Artificial Intelligence 64 min read

Why LLMs Behave Unpredictably: From Uncertainty to Practical Agent Design

This article analyzes the sources of LLM output uncertainty, explores hardware and architectural constraints, demonstrates how to build robust AI agents with prompt engineering, tool orchestration, and memory management, and compares traditional micro‑service design with modern LLM‑centric workflows.

Alibaba Cloud Developer

Mar 24, 2026

Why LLMs Behave Unpredictably: From Uncertainty to Practical Agent Design

1. Introduction

The author reflects on personal doubts about AI, noting early skepticism that AI was a bubble and observing a gap between corporate hype (e.g., NVIDIA stock surge) and actual investment in pre‑training large models.

2. Sources of LLM Uncertainty

Even when temperature is set to 0 and top‑k to 1, fixed inputs can produce different outputs because of several factors:

Floating‑point precision limits (FP16, BF16) cause small numerical differences that amplify during repeated matrix multiplications and softmax.

Hardware heterogeneity (different GPU models, batch sizes) leads to slight variations in computation.

Model‑level optimizations such as MoE routing and load‑balancing introduce stochastic behavior.

These effects are inherent features of current LLMs and cannot be fully eliminated.

The uncertainty should be treated as a feature that must be managed rather than removed.

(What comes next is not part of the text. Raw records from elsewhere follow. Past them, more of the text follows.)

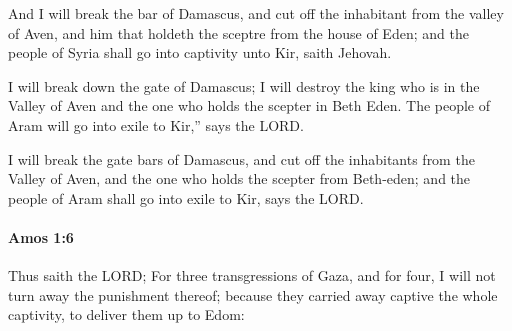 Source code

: 			\begin{versebox}
					\item[BHS] 
					\item[LXX] 
					\item[ASV] And I will break the bar of Damascus, and cut off the inhabitant from the valley of Aven, and him that holdeth the sceptre from the house of Eden; and the people of Syria shall go into captivity unto Kir, saith Jehovah.
					\item[NIV] I will break down the gate of Damascus; I will destroy the king who is in the Valley of Aven and the one who holds the scepter in Beth Eden. The people of Aram will go into exile to Kir,” says the LORD.
					\item[NRSV] I will break the gate bars of Damascus, and cut off the inhabitants from the Valley of Aven, and the one who holds the scepter from Beth-eden; and the people of Aram shall go into exile to Kir, says the LORD.
			\end{versebox}

		\paragraph{Amos 1:6} %
			\label{AMOS-1-6}

			Thus saith the LORD; For three transgressions of Gaza, and for four, I will not turn away the punishment thereof; because they carried away captive the whole captivity, to deliver them up to Edom:

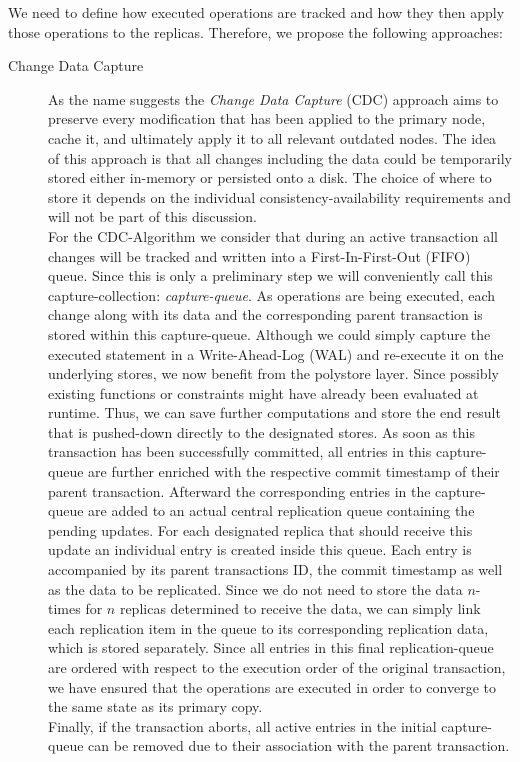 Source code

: We need to define how executed operations are tracked and how they then apply those operations to the replicas. 
Therefore, we propose the following approaches: \\

\begin{description}
    \item [Change Data Capture]
     As the name suggests the \emph{Change Data Capture} (CDC) approach aims to preserve every modification that has been applied to the primary node, cache it, and ultimately
    apply it to all relevant outdated nodes. 
    The idea of this approach is that all changes including the data could be temporarily stored either in-memory or persisted onto a disk.
    The choice of where to store it depends on the individual consistency-availability requirements and will not be part of this discussion.\\
    For the CDC-Algorithm we consider that during an active transaction all changes will be tracked and written into a First-In-First-Out (FIFO) queue.
    Since this is only a preliminary step we will conveniently call this capture-collection: \emph{capture-queue}.
    As operations are being executed, each change along with its data and the corresponding parent transaction is stored within this capture-queue.
    Although we could simply capture the executed statement in a Write-Ahead-Log (WAL) and re-execute it on the underlying stores, we now benefit from the polystore layer.
    Since possibly existing functions or constraints might have already been evaluated at runtime. Thus, we can save further computations and store the end result that is pushed-down directly
    to the designated stores. As soon as this transaction has been successfully committed, all entries in this capture-queue are further enriched with the respective commit timestamp of their parent transaction.
    Afterward the corresponding entries in the capture-queue are added to an actual central replication queue containing the pending updates.
    For each designated replica that should receive this update an individual entry is created inside this queue. 
    Each entry is accompanied by its parent transactions ID, the commit timestamp as well as the data to be replicated.
    Since we do not need to store the data $n$-times for $n$ replicas determined to receive the data, we can simply link each replication item in the queue to its 
    corresponding replication data, which is stored separately. 
    Since all entries in this final replication-queue are ordered with respect to the execution order of the original transaction,
    we have ensured that the operations are executed in order to converge to the same state as its primary copy.\\ 
    Finally, if the transaction aborts, all active entries in the initial capture-queue can be removed due to their association with the parent transaction.\\




\end{description}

3. AI Development as Engineering

AI development is framed as assembling prompts, RAG, and tool calls rather than writing deterministic code. The process includes:

Prompt Engineering : Crafting system and user prompts to guide the model.

Context Management : Compressing, summarizing, or discarding old tokens to stay within token limits.

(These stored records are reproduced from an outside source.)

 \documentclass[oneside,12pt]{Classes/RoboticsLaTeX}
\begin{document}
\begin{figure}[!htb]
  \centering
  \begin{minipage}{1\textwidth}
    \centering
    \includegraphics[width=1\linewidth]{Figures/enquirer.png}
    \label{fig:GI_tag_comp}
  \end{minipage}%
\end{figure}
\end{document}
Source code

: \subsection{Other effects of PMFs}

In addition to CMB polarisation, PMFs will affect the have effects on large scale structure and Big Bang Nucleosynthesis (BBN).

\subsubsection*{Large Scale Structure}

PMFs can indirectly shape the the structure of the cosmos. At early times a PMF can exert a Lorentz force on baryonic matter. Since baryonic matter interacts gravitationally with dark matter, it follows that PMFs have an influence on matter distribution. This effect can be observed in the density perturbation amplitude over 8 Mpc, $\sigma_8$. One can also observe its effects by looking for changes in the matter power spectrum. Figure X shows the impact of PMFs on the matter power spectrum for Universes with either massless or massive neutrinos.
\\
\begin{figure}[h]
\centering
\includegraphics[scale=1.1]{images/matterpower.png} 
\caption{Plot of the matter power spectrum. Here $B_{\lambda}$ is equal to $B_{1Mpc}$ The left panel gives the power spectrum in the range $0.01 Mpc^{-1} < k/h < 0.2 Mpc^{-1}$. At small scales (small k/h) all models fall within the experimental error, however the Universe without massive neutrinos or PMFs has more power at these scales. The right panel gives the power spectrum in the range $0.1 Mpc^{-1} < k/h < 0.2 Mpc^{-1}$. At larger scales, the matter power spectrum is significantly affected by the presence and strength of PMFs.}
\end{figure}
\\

Output Parsing : Enforcing JSON output, validating with regex, and applying fallback strategies.

These steps form a “glue layer” that translates business requirements into LLM‑understandable context and back into structured results.

4. A Minimal Agent Demo

A simple penetration‑testing agent is built without any framework. The demo shows:

nmap -p 80 -sV -Pn 127.0.0.1

nuclei -u http://127.0.0.1 -silent -nc -jsonl -tags tomcat,php,wordpress,jenkins,spring

The agent loops through a ReAct cycle (Think → Act → Observe) and updates short‑term memory, summarizing when it grows too large.

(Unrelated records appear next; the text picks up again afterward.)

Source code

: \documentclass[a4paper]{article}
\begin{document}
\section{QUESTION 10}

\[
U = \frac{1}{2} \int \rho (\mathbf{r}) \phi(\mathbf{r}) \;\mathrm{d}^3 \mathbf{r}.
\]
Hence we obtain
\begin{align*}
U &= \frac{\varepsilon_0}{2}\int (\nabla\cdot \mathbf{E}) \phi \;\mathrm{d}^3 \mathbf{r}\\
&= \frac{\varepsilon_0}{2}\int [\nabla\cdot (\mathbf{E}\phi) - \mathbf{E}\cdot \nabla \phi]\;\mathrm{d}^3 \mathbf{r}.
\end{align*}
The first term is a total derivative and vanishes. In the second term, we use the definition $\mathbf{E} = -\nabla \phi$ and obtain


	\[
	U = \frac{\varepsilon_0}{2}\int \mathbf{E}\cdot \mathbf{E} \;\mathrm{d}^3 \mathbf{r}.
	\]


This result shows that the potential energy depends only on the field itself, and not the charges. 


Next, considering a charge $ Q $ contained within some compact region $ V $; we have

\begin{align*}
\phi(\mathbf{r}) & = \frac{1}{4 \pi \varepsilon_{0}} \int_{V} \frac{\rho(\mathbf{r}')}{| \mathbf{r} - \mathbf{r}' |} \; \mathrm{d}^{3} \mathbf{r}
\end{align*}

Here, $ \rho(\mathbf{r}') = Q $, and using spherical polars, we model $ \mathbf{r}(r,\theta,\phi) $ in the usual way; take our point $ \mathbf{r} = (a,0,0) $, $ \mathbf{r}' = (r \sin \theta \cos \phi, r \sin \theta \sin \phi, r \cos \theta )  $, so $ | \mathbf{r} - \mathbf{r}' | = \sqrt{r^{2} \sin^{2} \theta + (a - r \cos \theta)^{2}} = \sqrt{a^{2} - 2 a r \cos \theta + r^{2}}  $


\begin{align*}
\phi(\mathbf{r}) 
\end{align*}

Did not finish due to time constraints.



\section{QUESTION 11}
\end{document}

5. LangChain and Standardized Agent Architecture

LangChain provides a standardized stack: RAG → Prompt → LLM → Tool → Observation, mirroring classic control‑theory loops. Core concepts include:

ReAct : while + if logic.

Workflow : conditional branching (if/elif/else).

LangGraph : DAG‑based orchestration.

LangChain abstracts message roles (system, user, assistant, tool) and offers built‑in memory, vector stores, and tool wrappers, reducing boilerplate for agent developers.

6. Performance Perspective

Hardware constraints dominate LLM performance. Key points:

GPU compute (e.g., NVIDIA B300) provides 15 PFLOPS FP8, but data must travel through HBM, NVLink, and PCIe, each adding latency.

Memory bandwidth (HBM3E 8 TB/s) determines how fast a 70 B model can be loaded into compute cores.

PCIe is a bottleneck compared to NVLink, explaining why local inference on consumer hardware feels sluggish.

Scaling laws and MoE architectures shift computation across multiple GPUs, increasing inter‑GPU traffic.

7. Historical Evolution of Neural Networks

From the 1957 perceptron to modern Transformers, the article traces key milestones:

Perceptron and MLP (1960s‑1970s) introduced linear models and the need for non‑linear activation.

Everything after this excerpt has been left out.